Senin, 12 Januari 2015

BIBIR SENJA

BIBIR SENJA
Karya Sulkhan Khoiri
Aku rindu pada bibir senja, adakah ia kan hadir kembali setelah sekian hari ia tak pernah aku jumpai. “widia” dialah sahabatku yang biasa ku tulis dalam diariku bibir senja. semenjak kematian ayahnya gadis imut berambut ikal mayang ini tak jarang membungkam diri, dia lebih banyak memilih untuk diam dari pada tersenyum.
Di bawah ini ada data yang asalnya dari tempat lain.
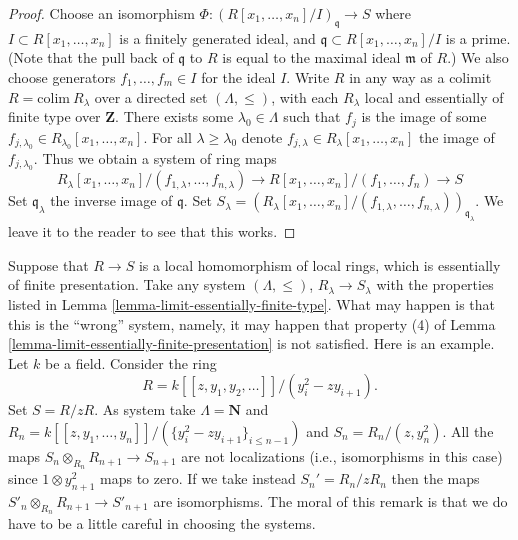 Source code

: \begin{proof}
Choose an isomorphism
$\Phi : (R[x_1,\ldots, x_n]/I)_{\mathfrak q} \to S$
where $I \subset R[x_1,\ldots,x_n]$ is a finitely generated ideal,
and $\mathfrak q \subset R[x_1,\ldots, x_n]/I$ is a prime.
(Note that the pull back of $\mathfrak q$ to $R$
is equal to the maximal ideal $\mathfrak m$ of $R$.)
We also choose generators $f_1,\ldots, f_m \in I$ for the ideal $I$.
Write $R$ in any way as a colimit $R = \text{colim}\ R_\lambda$
over a directed set $(\Lambda, \leq )$, with each $R_\lambda$
local and essentially of finite type over $\mathbf{Z}$.
There exists some $\lambda_0 \in \Lambda$ such that $f_j$ is the image
of some $f_{j, \lambda_0} \in R_{\lambda_0}[x_1,\ldots,x_n]$.
For all $\lambda \geq \lambda_0$ denote
$f_{j, \lambda} \in R_{\lambda}[x_1,\ldots,x_n]$ the image
of $f_{j, \lambda_0}$. Thus we obtain a system of ring maps
$$
R_\lambda[x_1,\ldots,x_n]/(f_{1,\lambda}, \ldots, f_{n,\lambda})
\to
R[x_1,\ldots, x_n]/(f_1,\ldots, f_n) \to S
$$
Set $\mathfrak q_\lambda$ the inverse image of $\mathfrak q$.
Set $S_\lambda =
(R_\lambda[x_1,\ldots,x_n]/(f_{1,\lambda}, \ldots, f_{n,\lambda}))_{\mathfrak 
q_\lambda}$. We leave it to the reader to see that this works.
\end{proof}

\begin{remark}
\label{remark-suitable-systems-limits}
Suppose that $R \to S$ is a local homomorphism
of local rings, which is essentially of finite presentation.
Take any system $(\Lambda, \leq)$, $R_\lambda \to S_\lambda$
with the properties listed in
Lemma \ref{lemma-limit-essentially-finite-type}.
What may happen is that this is the ``wrong'' system, namely,
it may happen that property (4) of
Lemma \ref{lemma-limit-essentially-finite-presentation} is not
satisfied. Here is an example. Let $k$ be a field. Consider the ring
$$
R = k[[z, y_1, y_2, \ldots]]/(y_i^2 - zy_{i+1}).
$$
Set $S = R/zR$. As system take $\Lambda = \mathbf{N}$ and
$R_n = k[[z, y_1, \ldots, y_n]]/(\{y_i^2 - zy_{i+1}\}_{i \leq n-1})$
and $S_n = R_n/(z, y_n^2)$. All the maps
$S_n \otimes_{R_n} R_{n + 1} \to S_{n + 1}$
are not localizations (i.e., isomorphisms in this case)
since $1 \otimes y_{n + 1}^2$ maps to zero.
If we take instead $S_n' = R_n/zR_n$ then the
maps $S'_n \otimes_{R_n} R_{n + 1} \to S'_{n + 1}$ are
isomorphisms. The moral of this remark is that we do have to be
a little careful in choosing the systems.
\end{remark}

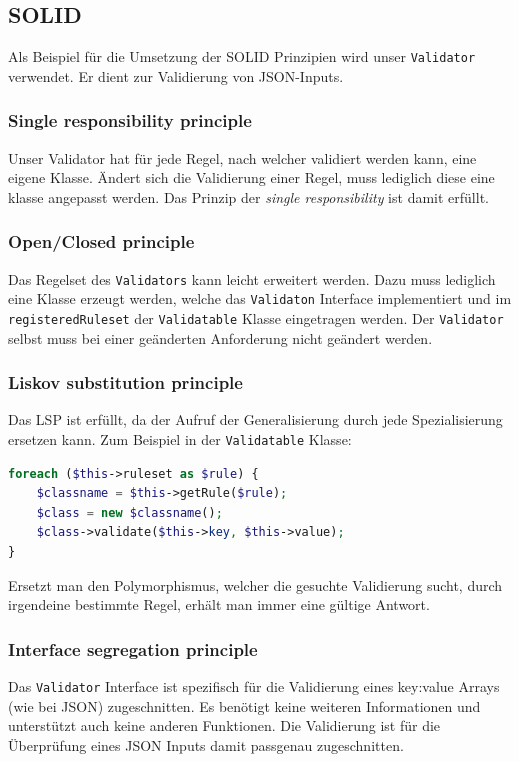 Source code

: \documentclass[12pt,a4paper,titlepage,ngerman,pdftex]{report}
\begin{document}
    \subsection{SOLID}
    \label{subsec:solid}
    Als Beispiel für die Umsetzung der SOLID Prinzipien wird unser \verb|Validator| verwendet. Er dient zur Validierung von JSON-Inputs.
    
    \subsubsection{Single responsibility principle}
    Unser Validator hat für jede Regel, nach welcher validiert werden kann, eine eigene Klasse. Ändert sich die Validierung einer Regel, muss lediglich diese eine klasse angepasst werden. Das Prinzip der \textit{single responsibility} ist damit erfüllt.
    \subsubsection{Open/Closed principle}
    Das Regelset des \verb|Validators| kann leicht erweitert werden. Dazu muss lediglich eine Klasse erzeugt werden, welche das \verb|Validaton| Interface implementiert und im \verb|registeredRuleset| der \verb|Validatable| Klasse eingetragen werden. Der \verb|Validator| selbst muss bei einer geänderten Anforderung nicht geändert werden.
    \subsubsection{Liskov substitution principle}
    Das LSP ist erfüllt, da der Aufruf der Generalisierung durch jede Spezialisierung ersetzen kann. Zum Beispiel in der \verb|Validatable| Klasse:
    \begin{lstlisting}[language=php,label={lst:lsp},escapechar=\%,caption={Beispiel Liskov substitution principle}]
foreach ($this->ruleset as $rule) {
    $classname = $this->getRule($rule);
    $class = new $classname();
    $class->validate($this->key, $this->value);
}\end{lstlisting}
	Ersetzt man den Polymorphismus, welcher die gesuchte Validierung sucht, durch irgendeine bestimmte Regel, erhält man immer eine gültige Antwort.
    \subsubsection{Interface segregation principle}
    Das \verb|Validator| Interface ist spezifisch für die Validierung eines key:value Arrays (wie bei JSON) zugeschnitten. Es benötigt keine weiteren Informationen und unterstützt auch keine anderen Funktionen. Die Validierung ist für die Überprüfung eines JSON Inputs damit passgenau zugeschnitten. 
\end{document}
Sebulan sebelum kematian pak nufus “ayah widia” seperti biasa di saat waktu senja yang tertuang adalah sajian senyum canda dan tawa segenap sahabat, semua lebih suka widia yang banyak tersenyum. Tapi kini bibir senja sudahlah tiada lagi. kini widia bukan widia yang dulu, yang tarian bibirnya mampu menjelmakan suasana terasa seperti di sudut nirwana.
Bibir Senja
Widia adalah sosok gadis yang berbakti pada orang tua, terpancar aura kepolosan dari tubuhnya mampu memberi kebeningan pada senja dari bening kedua matanya. Aku tahu apa yang dirasakan widia, anak semata wayang bu ratni ini masih sedih merasa kehilangan seorang ayah. Di sinilah aku mulai membuka memori yang dulu. ku pasang pandang kedua mataku pada perbatasan senja dan malam. dengan perlahan sisa semburan sinar matahari mulai sirna, angin yang berhembuspun mulai menebar aroma wangi sang malam.
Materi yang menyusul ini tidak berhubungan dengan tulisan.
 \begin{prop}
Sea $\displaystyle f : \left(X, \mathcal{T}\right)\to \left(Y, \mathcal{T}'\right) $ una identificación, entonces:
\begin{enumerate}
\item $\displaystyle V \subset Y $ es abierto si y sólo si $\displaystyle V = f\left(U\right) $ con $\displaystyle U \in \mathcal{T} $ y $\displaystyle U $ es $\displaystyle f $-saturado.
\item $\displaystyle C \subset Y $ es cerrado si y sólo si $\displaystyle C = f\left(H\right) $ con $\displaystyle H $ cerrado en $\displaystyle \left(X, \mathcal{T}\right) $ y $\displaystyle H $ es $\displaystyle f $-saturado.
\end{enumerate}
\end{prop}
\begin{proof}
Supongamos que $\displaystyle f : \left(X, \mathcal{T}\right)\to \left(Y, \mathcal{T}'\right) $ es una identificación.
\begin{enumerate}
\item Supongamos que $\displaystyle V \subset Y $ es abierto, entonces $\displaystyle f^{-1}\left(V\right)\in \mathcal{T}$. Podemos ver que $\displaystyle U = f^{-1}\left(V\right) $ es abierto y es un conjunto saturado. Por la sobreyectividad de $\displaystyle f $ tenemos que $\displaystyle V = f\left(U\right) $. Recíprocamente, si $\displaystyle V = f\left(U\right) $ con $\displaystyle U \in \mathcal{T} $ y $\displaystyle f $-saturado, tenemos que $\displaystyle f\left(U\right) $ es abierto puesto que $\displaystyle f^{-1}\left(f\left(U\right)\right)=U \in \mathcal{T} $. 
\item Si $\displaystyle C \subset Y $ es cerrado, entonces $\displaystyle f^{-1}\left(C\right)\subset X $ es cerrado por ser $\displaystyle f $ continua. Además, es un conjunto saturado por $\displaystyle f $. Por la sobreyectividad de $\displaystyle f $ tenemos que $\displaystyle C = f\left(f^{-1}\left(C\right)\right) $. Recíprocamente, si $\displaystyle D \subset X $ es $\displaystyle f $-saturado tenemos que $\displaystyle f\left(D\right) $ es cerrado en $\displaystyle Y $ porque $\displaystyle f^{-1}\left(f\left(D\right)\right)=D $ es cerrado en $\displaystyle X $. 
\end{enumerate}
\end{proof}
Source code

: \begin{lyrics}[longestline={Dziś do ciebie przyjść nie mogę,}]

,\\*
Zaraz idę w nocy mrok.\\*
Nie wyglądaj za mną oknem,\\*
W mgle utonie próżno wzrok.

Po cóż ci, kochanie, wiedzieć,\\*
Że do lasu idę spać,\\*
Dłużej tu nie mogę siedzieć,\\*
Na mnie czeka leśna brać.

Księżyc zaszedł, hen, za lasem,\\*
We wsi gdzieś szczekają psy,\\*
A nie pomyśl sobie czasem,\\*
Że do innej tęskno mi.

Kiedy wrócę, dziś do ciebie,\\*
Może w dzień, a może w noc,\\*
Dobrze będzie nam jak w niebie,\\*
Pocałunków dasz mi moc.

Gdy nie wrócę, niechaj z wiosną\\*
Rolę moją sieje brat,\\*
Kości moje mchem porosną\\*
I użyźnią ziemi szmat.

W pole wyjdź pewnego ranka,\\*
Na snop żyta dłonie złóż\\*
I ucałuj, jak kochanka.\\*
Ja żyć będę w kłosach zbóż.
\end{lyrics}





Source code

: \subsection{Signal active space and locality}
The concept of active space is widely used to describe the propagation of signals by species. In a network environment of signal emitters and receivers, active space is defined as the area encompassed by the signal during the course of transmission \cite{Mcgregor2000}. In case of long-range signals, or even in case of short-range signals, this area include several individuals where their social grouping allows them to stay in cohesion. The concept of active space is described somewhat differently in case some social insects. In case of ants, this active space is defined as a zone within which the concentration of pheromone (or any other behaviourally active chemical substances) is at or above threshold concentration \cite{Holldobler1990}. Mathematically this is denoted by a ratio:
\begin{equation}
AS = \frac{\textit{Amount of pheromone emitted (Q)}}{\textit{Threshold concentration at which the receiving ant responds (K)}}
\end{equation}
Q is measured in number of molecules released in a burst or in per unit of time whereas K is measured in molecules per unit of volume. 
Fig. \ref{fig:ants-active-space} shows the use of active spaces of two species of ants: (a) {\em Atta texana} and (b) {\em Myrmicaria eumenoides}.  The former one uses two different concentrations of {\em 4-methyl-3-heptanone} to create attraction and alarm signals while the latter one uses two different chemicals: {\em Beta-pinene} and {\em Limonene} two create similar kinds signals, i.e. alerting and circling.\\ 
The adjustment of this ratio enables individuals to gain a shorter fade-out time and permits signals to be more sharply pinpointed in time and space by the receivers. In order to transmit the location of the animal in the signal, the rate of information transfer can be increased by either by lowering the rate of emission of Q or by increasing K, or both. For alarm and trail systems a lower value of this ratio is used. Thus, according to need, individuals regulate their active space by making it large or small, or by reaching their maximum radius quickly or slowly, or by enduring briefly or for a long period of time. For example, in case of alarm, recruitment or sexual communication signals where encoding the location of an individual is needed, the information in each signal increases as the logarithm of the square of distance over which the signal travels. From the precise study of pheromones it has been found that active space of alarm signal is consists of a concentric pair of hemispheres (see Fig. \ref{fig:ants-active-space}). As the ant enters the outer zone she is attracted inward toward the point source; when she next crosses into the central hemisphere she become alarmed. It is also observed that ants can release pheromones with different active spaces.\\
Seiring terbukanya pintu malam terbukalah pintu masa laluluku. dulu aku juga pernah kehilangan seorang ayah, ketika aku berusia enam tahun, tapi aku tidak seperti widia yang setiap saat mengisi waktunya hanya dengan melamun. Saat itu rasa kabung melingkar dijiwaku, dan itu adalah sebuah kesedihan yang ngilu terasa dalam jiwa. Namun semua itu tak lama mengeram dibenakku, cukup seminggu aku merasa duka semua ku anggap angin lalu. atau mungkin karena saat itu aku baru berusia tunas hingga semudah itu aku bisa melupakan duka saat itu. sedangkan widia sekarang beranjak tiga belas tahun, mungkin ia sudah mengerti sungguh betapa berartinya kehadiran seorang ayah dalam hidupnya.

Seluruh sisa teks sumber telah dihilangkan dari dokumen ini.